Christian Mission
Friday, December 10, 2010
By Steven H. VanderLeestThe Battlestar Galactica science fiction series that aired on television in the late 1970’s was recently re-imagined into a new series that finished in 2009 with a two-part finale titled “Daybreak.” In this final episode, the character Lee Adama comments on technology as the product of our science and engineering: “If there’s one thing that we should have learned, it’s that… you know, our brains have always outraced our hearts. Our science charges ahead, but our souls lag behind. Let’s start anew.” That’s not an uncommon notion in our society – that perhaps we need to step away from our technologically sophisticated world and get back to a simpler, purer time. I agree that there is significant truth to the idea that we develop technology faster than we learn how to properly manage it, often learning by hard experience what works and what doesn’t. (Civil engineer Henry Petroski has proposed that in fact we often develop and refine our technology precisely through learning from our failures.) However, though technology certainly has its dangers (physically, philosophically, ethically), the solution is not to reject all technology.

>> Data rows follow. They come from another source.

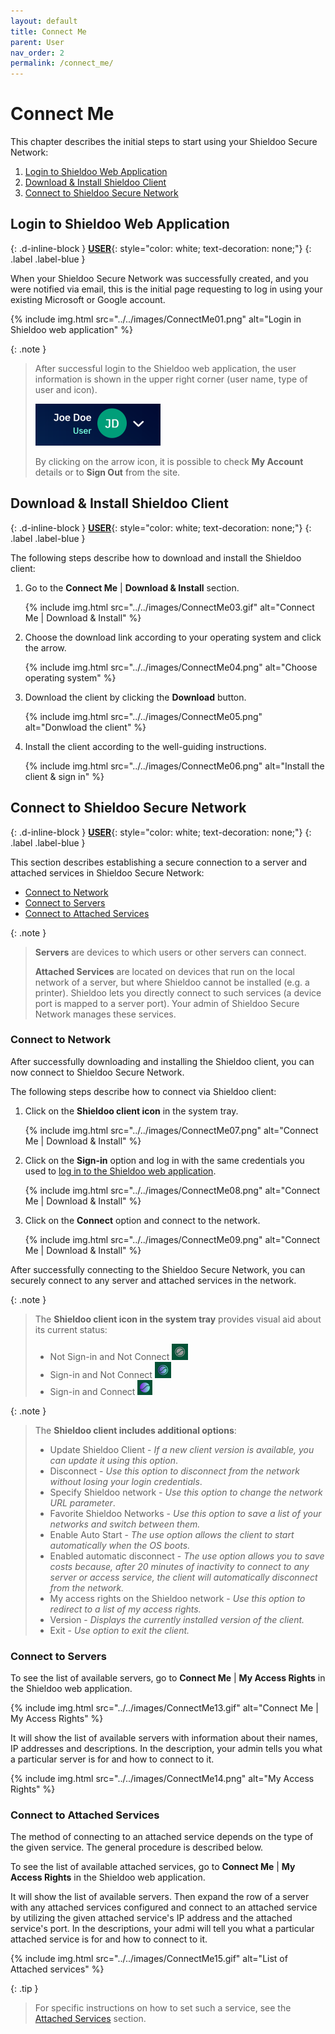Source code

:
 ```yaml
---
layout: default
title: Connect Me
parent: User
nav_order: 2
permalink: /connect_me/
---
```


# Connect Me
This chapter describes the initial steps to start using your Shieldoo Secure Network:
1. [Login to Shieldoo Web Application](/connect_me/#login-to-shieldoo-web-application)
2. [Download & Install Shieldoo Client](/connect_me/#download--install-shieldoo-client)
3. [Connect to Shieldoo Secure Network](/connect_me/#connect-to-shieldoo-secure-network)

## Login to Shieldoo Web Application
{: .d-inline-block }
[__USER__](/user_getting_started/#getting-started){: style="color: white; text-decoration: none;"}
{: .label .label-blue }

When your Shieldoo Secure Network was successfully created, and you were notified via email, this is the initial page requesting to log in using your existing Microsoft or Google account.

{% include img.html src="../../images/ConnectMe01.png" alt="Login in Shieldoo web application" %}

{: .note }
> After successful login to the Shieldoo web application, the user information is shown in the upper right corner (user name, type of user and icon).
> 
> ![](../../images/ConnectMe02.png)
> 
> By clicking on the arrow icon, it is possible to check __My Account__ details or to __Sign Out__ from the site.

## Download & Install Shieldoo Client
{: .d-inline-block }
[__USER__](/user_getting_started/#getting-started){: style="color: white; text-decoration: none;"}
{: .label .label-blue }

The following steps describe how to download and install the Shieldoo client:
1. Go to the __Connect Me__ \| __Download & Install__ section.

    {% include img.html src="../../images/ConnectMe03.gif" alt="Connect Me | Download & Install" %}

2. Choose the download link according to your operating system and click the arrow.

    {% include img.html src="../../images/ConnectMe04.png" alt="Choose operating system" %}

3. Download the client by clicking the __Download__ button.

    {% include img.html src="../../images/ConnectMe05.png" alt="Donwload the client" %}

4. Install the client according to the well-guiding instructions.

    {% include img.html src="../../images/ConnectMe06.png" alt="Install the client & sign in" %}

## Connect to Shieldoo Secure Network
{: .d-inline-block }
[__USER__](/user_getting_started/#getting-started){: style="color: white; text-decoration: none;"}
{: .label .label-blue }

This section describes establishing a secure connection to a server and attached services in Shieldoo Secure Network:
-  [Connect to Network](/connect_me/#connect-to-network)
-  [Connect to Servers](/connect_me/#connect-to-servers)
-  [Connect to Attached Services](/connect_me/#connect-to-attached-services)

{: .note }
>__Servers__ are devices to which users or other servers can connect.
>
>__Attached Services__ are located on devices that run on the local network of a server, but where Shieldoo cannot be installed (e.g. a printer). Shieldoo lets you directly connect to such services (a device port is mapped to a server port). Your admin of Shieldoo Secure Network manages these services.

### Connect to Network

After successfully downloading and installing the Shieldoo client, you can now connect to Shieldoo Secure Network.

The following steps describe how to connect via Shieldoo client:

1. Click on the __Shieldoo client icon__ in the system tray.

    {% include img.html src="../../images/ConnectMe07.png" alt="Connect Me | Download & Install" %}

2. Click on the __Sign-in__ option and log in with the same credentials you used to [log in to the Shieldoo web application](/connect_me/#login-to-shieldoo-web-application).

    {% include img.html src="../../images/ConnectMe08.png" alt="Connect Me | Download & Install" %}

3. Click on the __Connect__ option and connect to the network.

    {% include img.html src="../../images/ConnectMe09.png" alt="Connect Me | Download & Install" %}

After successfully connecting to the Shieldoo Secure Network, you can securely connect to any server and attached services in the network.


{: .note }
>The __Shieldoo client icon in the system tray__ provides visual aid about its current status:
>- Not Sign-in and Not Connect
> ![](../../images/ConnectMe10.png)
>- Sign-in and Not Connect
> ![](../../images/ConnectMe11.png)
>- Sign-in and Connect
> ![](../../images/ConnectMe12.png)

{: .note }
>The __Shieldoo client includes additional options__:
>- Update Shieldoo Client - _If a new client version is available, you can update it using this option_.
>- Disconnect - _Use this option to disconnect from the network without losing your login credentials_.
>- Specify Shieldoo network - _Use this option to change the network URL parameter_.
>- Favorite Shieldoo Networks - _Use this option to save a list of your networks and switch between them._
>- Enable Auto Start - _The use option allows the client to start automatically when the OS boots._ 
>- Enabled automatic disconnect - _The use option allows you to save costs because, after 20 minutes of inactivity to connect to any server or access service, the client will automatically disconnect from the network._
>- My access rights on the Shieldoo network - _Use this option to redirect to a list of my access rights._
>- Version - _Displays the currently installed version of the client._
>- Exit - _Use option to exit the client._

### Connect to Servers
To see the list of available servers, go to __Connect Me__ \| __My Access Rights__ in the Shieldoo web application.

{% include img.html src="../../images/ConnectMe13.gif" alt="Connect Me | My Access Rights" %}

It will show the list of available servers with information about their names, IP addresses and descriptions. In the description, your admin tells you what a particular server is for and how to connect to it.

{% include img.html src="../../images/ConnectMe14.png" alt="My Access Rights" %}

### Connect to Attached Services
The method of connecting to an attached service depends on the type of the given service. The general procedure is described below.

To see the list of available attached services, go to __Connect Me__ \| __My Access Rights__ in the Shieldoo web application. 

It will show the list of available servers. Then expand the row of a server with any attached services configured and connect to an attached service by utilizing the given attached service's IP address and the attached service's port. In the descriptions, your admi will tell you what a particular attached service is for and how to connect to it.

{% include img.html src="../../images/ConnectMe15.gif" alt="List of Attached services" %}

{: .tip }
> For specific instructions on how to set such a service, see the [Attached Services](/servers/#attached-services) section.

For Christians, I think there is additional motivation to pursue technological development. God does not intend for humans, his appointed stewards of his creation, to simply step back and let the creation revert to some “pure” state. Rather we are expected to develop the creation in ways that glorify our Creator. For example, consider how cultivation of the land is treated as a normal and expected part of duties. God’s blessing is described in Psalm 104:14: “He makes grass grow for the cattle, and plants for people to cultivate— bringing forth food from the earth.” Humans are expected to tend plants – to take action to modify the land in ways that help certain plants to flourish. Conversely, God’s curse is described as a time when human caring for the land goes lax: “I will make it a wasteland, neither pruned nor cultivated, and briers and thorns will grow there.” (Isaiah 5:6, NIV). The land reverts to a primitive state that is decidedly worse in a practical and philosophical sense when humans do not care for it. That care once again includes development and even selective modification, such as pruning. I think this calling traces back to the cultural mandate of Genesis 1:28. The first task given to humankind is to fill the earth and subdue it. Although the initial reading of this command is to have lots of babies, the deeper meaning is to perform our role as stewardship and caretaking by cultivating the creation so that creation flourishes, and we ourselves flourish as a result. Consider the other end of the Bible (and the other end of history): in Revelations we see a technological development made better – not a new version of the garden called Eden, but a new version of the city called Jerusalem.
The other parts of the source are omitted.